#### Brief:
Copy every record word for word.

(Saved data entries)
--------------------

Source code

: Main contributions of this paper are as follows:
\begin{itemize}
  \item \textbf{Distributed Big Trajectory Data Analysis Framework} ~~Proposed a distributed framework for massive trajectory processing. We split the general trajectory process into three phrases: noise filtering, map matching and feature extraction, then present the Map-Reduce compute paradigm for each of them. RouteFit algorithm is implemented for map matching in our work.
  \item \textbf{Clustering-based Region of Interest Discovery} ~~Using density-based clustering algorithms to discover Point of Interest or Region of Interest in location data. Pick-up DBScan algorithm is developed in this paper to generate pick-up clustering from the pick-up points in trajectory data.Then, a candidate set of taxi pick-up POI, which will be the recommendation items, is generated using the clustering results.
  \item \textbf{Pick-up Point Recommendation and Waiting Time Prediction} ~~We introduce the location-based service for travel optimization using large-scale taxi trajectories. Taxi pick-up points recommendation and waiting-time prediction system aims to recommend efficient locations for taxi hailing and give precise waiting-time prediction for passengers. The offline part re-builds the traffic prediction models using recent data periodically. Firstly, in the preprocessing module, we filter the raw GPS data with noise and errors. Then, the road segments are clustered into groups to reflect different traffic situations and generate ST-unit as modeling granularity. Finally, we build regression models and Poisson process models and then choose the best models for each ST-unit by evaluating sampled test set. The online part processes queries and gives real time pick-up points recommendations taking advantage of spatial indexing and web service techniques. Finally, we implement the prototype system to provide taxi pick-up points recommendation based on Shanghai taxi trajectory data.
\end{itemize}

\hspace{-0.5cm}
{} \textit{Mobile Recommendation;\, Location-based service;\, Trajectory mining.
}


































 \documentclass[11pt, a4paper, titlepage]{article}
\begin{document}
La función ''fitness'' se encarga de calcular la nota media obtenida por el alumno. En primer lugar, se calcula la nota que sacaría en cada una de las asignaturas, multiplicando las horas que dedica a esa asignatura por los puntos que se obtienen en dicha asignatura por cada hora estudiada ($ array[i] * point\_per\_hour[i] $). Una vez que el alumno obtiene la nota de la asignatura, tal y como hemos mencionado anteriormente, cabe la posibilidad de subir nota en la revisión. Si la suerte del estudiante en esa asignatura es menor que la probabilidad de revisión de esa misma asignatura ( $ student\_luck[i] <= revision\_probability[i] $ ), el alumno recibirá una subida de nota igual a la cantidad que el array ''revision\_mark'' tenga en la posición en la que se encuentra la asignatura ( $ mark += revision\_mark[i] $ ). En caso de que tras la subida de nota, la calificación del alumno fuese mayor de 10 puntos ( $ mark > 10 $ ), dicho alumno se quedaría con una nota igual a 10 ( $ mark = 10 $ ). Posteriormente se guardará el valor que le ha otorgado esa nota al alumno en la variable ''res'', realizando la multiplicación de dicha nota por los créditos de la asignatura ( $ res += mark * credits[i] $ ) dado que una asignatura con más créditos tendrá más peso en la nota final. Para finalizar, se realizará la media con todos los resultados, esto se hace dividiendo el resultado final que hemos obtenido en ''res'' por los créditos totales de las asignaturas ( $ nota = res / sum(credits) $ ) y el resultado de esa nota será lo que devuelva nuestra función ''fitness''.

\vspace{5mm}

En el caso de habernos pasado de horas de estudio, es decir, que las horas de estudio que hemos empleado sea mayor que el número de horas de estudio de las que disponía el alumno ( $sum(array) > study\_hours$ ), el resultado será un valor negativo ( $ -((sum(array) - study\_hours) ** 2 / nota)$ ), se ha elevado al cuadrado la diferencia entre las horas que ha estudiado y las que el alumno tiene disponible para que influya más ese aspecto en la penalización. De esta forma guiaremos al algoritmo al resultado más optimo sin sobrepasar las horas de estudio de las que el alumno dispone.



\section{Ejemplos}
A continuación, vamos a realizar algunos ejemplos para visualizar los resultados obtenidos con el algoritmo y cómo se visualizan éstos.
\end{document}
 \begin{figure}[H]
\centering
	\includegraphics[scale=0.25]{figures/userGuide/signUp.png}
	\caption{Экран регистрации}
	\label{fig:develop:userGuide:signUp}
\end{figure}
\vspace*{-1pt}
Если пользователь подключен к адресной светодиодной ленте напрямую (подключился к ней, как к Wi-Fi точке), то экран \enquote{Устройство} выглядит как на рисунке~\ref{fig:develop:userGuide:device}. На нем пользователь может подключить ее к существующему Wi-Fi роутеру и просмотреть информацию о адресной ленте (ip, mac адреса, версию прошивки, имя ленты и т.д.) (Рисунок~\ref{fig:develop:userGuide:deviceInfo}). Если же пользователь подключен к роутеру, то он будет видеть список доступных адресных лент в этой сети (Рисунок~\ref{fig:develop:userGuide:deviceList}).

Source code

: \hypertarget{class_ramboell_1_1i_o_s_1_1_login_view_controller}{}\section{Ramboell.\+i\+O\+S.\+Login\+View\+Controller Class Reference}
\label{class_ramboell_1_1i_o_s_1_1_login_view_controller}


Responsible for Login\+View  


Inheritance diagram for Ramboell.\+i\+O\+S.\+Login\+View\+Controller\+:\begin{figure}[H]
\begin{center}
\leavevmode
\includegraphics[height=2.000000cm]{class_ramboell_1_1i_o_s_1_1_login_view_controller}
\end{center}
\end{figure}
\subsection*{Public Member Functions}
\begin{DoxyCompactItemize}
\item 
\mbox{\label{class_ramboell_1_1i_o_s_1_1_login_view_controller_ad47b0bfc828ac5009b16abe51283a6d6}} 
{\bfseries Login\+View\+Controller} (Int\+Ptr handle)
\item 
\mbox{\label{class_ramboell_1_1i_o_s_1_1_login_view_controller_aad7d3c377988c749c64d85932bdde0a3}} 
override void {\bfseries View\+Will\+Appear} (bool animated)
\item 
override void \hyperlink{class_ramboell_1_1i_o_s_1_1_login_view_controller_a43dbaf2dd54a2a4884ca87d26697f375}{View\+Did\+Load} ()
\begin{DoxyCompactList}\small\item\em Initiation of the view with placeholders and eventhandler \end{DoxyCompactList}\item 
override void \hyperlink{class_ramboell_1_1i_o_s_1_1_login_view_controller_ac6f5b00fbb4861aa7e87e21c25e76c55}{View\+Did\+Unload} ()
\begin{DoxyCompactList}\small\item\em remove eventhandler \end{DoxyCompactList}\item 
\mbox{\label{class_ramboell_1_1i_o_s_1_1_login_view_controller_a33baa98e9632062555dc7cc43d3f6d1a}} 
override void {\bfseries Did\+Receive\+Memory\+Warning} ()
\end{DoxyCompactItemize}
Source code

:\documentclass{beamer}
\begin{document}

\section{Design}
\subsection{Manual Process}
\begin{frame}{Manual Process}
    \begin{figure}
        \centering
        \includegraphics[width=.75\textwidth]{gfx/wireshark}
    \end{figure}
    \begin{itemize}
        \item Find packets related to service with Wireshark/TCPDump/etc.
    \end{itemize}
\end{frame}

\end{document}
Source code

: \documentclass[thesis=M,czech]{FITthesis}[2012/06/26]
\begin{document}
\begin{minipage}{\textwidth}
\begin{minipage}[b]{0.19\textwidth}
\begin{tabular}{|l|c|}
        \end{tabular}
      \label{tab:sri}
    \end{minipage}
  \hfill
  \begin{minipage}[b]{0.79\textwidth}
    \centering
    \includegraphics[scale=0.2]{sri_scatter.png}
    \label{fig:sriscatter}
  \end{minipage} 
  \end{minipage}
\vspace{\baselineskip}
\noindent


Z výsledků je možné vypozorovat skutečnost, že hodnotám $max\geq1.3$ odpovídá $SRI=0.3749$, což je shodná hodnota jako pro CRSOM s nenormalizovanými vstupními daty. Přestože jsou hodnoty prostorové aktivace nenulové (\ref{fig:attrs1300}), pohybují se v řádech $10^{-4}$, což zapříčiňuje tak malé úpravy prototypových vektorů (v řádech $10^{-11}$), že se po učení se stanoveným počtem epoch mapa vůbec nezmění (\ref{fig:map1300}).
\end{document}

--------------------

#### Finished task:
Source code

: Main contributions of this paper are as follows:
\begin{itemize}
  \item \textbf{Distributed Big Trajectory Data Analysis Framework} ~~Proposed a distributed framework for massive trajectory processing. We split the general trajectory process into three phrases: noise filtering, map matching and feature extraction, then present the Map-Reduce compute paradigm for each of them. RouteFit algorithm is implemented for map matching in our work.
  \item \textbf{Clustering-based Region of Interest Discovery} ~~Using density-based clustering algorithms to discover Point of Interest or Region of Interest in location data. Pick-up DBScan algorithm is developed in this paper to generate pick-up clustering from the pick-up points in trajectory data.Then, a candidate set of taxi pick-up POI, which will be the recommendation items, is generated using the clustering results.
  \item \textbf{Pick-up Point Recommendation and Waiting Time Prediction} ~~We introduce the location-based service for travel optimization using large-scale taxi trajectories. Taxi pick-up points recommendation and waiting-time prediction system aims to recommend efficient locations for taxi hailing and give precise waiting-time prediction for passengers. The offline part re-builds the traffic prediction models using recent data periodically. Firstly, in the preprocessing module, we filter the raw GPS data with noise and errors. Then, the road segments are clustered into groups to reflect different traffic situations and generate ST-unit as modeling granularity. Finally, we build regression models and Poisson process models and then choose the best models for each ST-unit by evaluating sampled test set. The online part processes queries and gives real time pick-up points recommendations taking advantage of spatial indexing and web service techniques. Finally, we implement the prototype system to provide taxi pick-up points recommendation based on Shanghai taxi trajectory data.
\end{itemize}

\hspace{-0.5cm}
{} \textit{Mobile Recommendation;\, Location-based service;\, Trajectory mining.
}


































 \documentclass[11pt, a4paper, titlepage]{article}
\begin{document}
La función ''fitness'' se encarga de calcular la nota media obtenida por el alumno. En primer lugar, se calcula la nota que sacaría en cada una de las asignaturas, multiplicando las horas que dedica a esa asignatura por los puntos que se obtienen en dicha asignatura por cada hora estudiada ($ array[i] * point\_per\_hour[i] $). Una vez que el alumno obtiene la nota de la asignatura, tal y como hemos mencionado anteriormente, cabe la posibilidad de subir nota en la revisión. Si la suerte del estudiante en esa asignatura es menor que la probabilidad de revisión de esa misma asignatura ( $ student\_luck[i] <= revision\_probability[i] $ ), el alumno recibirá una subida de nota igual a la cantidad que el array ''revision\_mark'' tenga en la posición en la que se encuentra la asignatura ( $ mark += revision\_mark[i] $ ). En caso de que tras la subida de nota, la calificación del alumno fuese mayor de 10 puntos ( $ mark > 10 $ ), dicho alumno se quedaría con una nota igual a 10 ( $ mark = 10 $ ). Posteriormente se guardará el valor que le ha otorgado esa nota al alumno en la variable ''res'', realizando la multiplicación de dicha nota por los créditos de la asignatura ( $ res += mark * credits[i] $ ) dado que una asignatura con más créditos tendrá más peso en la nota final. Para finalizar, se realizará la media con todos los resultados, esto se hace dividiendo el resultado final que hemos obtenido en ''res'' por los créditos totales de las asignaturas ( $ nota = res / sum(credits) $ ) y el resultado de esa nota será lo que devuelva nuestra función ''fitness''.

\vspace{5mm}

En el caso de habernos pasado de horas de estudio, es decir, que las horas de estudio que hemos empleado sea mayor que el número de horas de estudio de las que disponía el alumno ( $sum(array) > study\_hours$ ), el resultado será un valor negativo ( $ -((sum(array) - study\_hours) ** 2 / nota)$ ), se ha elevado al cuadrado la diferencia entre las horas que ha estudiado y las que el alumno tiene disponible para que influya más ese aspecto en la penalización. De esta forma guiaremos al algoritmo al resultado más optimo sin sobrepasar las horas de estudio de las que el alumno dispone.



\section{Ejemplos}
A continuación, vamos a realizar algunos ejemplos para visualizar los resultados obtenidos con el algoritmo y cómo se visualizan éstos.
\end{document}
 \begin{figure}[H]
\centering
	\includegraphics[scale=0.25]{figures/userGuide/signUp.png}
	\caption{Экран регистрации}
	\label{fig:develop:userGuide:signUp}
\end{figure}
\vspace*{-1pt}
Если пользователь подключен к адресной светодиодной ленте напрямую (подключился к ней, как к Wi-Fi точке), то экран \enquote{Устройство} выглядит как на рисунке~\ref{fig:develop:userGuide:device}. На нем пользователь может подключить ее к существующему Wi-Fi роутеру и просмотреть информацию о адресной ленте (ip, mac адреса, версию прошивки, имя ленты и т.д.) (Рисунок~\ref{fig:develop:userGuide:deviceInfo}). Если же пользователь подключен к роутеру, то он будет видеть список доступных адресных лент в этой сети (Рисунок~\ref{fig:develop:userGuide:deviceList}).

Source code

: \hypertarget{class_ramboell_1_1i_o_s_1_1_login_view_controller}{}\section{Ramboell.\+i\+O\+S.\+Login\+View\+Controller Class Reference}
\label{class_ramboell_1_1i_o_s_1_1_login_view_controller}


Responsible for Login\+View  


Inheritance diagram for Ramboell.\+i\+O\+S.\+Login\+View\+Controller\+:\begin{figure}[H]
\begin{center}
\leavevmode
\includegraphics[height=2.000000cm]{class_ramboell_1_1i_o_s_1_1_login_view_controller}
\end{center}
\end{figure}
\subsection*{Public Member Functions}
\begin{DoxyCompactItemize}
\item 
\mbox{\label{class_ramboell_1_1i_o_s_1_1_login_view_controller_ad47b0bfc828ac5009b16abe51283a6d6}} 
{\bfseries Login\+View\+Controller} (Int\+Ptr handle)
\item 
\mbox{\label{class_ramboell_1_1i_o_s_1_1_login_view_controller_aad7d3c377988c749c64d85932bdde0a3}} 
override void {\bfseries View\+Will\+Appear} (bool animated)
\item 
override void \hyperlink{class_ramboell_1_1i_o_s_1_1_login_view_controller_a43dbaf2dd54a2a4884ca87d26697f375}{View\+Did\+Load} ()
\begin{DoxyCompactList}\small\item\em Initiation of the view with placeholders and eventhandler \end{DoxyCompactList}\item 
override void \hyperlink{class_ramboell_1_1i_o_s_1_1_login_view_controller_ac6f5b00fbb4861aa7e87e21c25e76c55}{View\+Did\+Unload} ()
\begin{DoxyCompactList}\small\item\em remove eventhandler \end{DoxyCompactList}\item 
\mbox{\label{class_ramboell_1_1i_o_s_1_1_login_view_controller_a33baa98e9632062555dc7cc43d3f6d1a}} 
override void {\bfseries Did\+Receive\+Memory\+Warning} ()
\end{DoxyCompactItemize}
Source code

:\documentclass{beamer}
\begin{document}

\section{Design}
\subsection{Manual Process}
\begin{frame}{Manual Process}
    \begin{figure}
        \centering
        \includegraphics[width=.75\textwidth]{gfx/wireshark}
    \end{figure}
    \begin{itemize}
        \item Find packets related to service with Wireshark/TCPDump/etc.
    \end{itemize}
\end{frame}

\end{document}
Source code

: \documentclass[thesis=M,czech]{FITthesis}[2012/06/26]
\begin{document}
\begin{minipage}{\textwidth}
\begin{minipage}[b]{0.19\textwidth}
\begin{tabular}{|l|c|}
        \end{tabular}
      \label{tab:sri}
    \end{minipage}
  \hfill
  \begin{minipage}[b]{0.79\textwidth}
    \centering
    \includegraphics[scale=0.2]{sri_scatter.png}
    \label{fig:sriscatter}
  \end{minipage} 
  \end{minipage}
\vspace{\baselineskip}
\noindent


Z výsledků je možné vypozorovat skutečnost, že hodnotám $max\geq1.3$ odpovídá $SRI=0.3749$, což je shodná hodnota jako pro CRSOM s nenormalizovanými vstupními daty. Přestože jsou hodnoty prostorové aktivace nenulové (\ref{fig:attrs1300}), pohybují se v řádech $10^{-4}$, což zapříčiňuje tak malé úpravy prototypových vektorů (v řádech $10^{-11}$), že se po učení se stanoveným počtem epoch mapa vůbec nezmění (\ref{fig:map1300}).
\end{document}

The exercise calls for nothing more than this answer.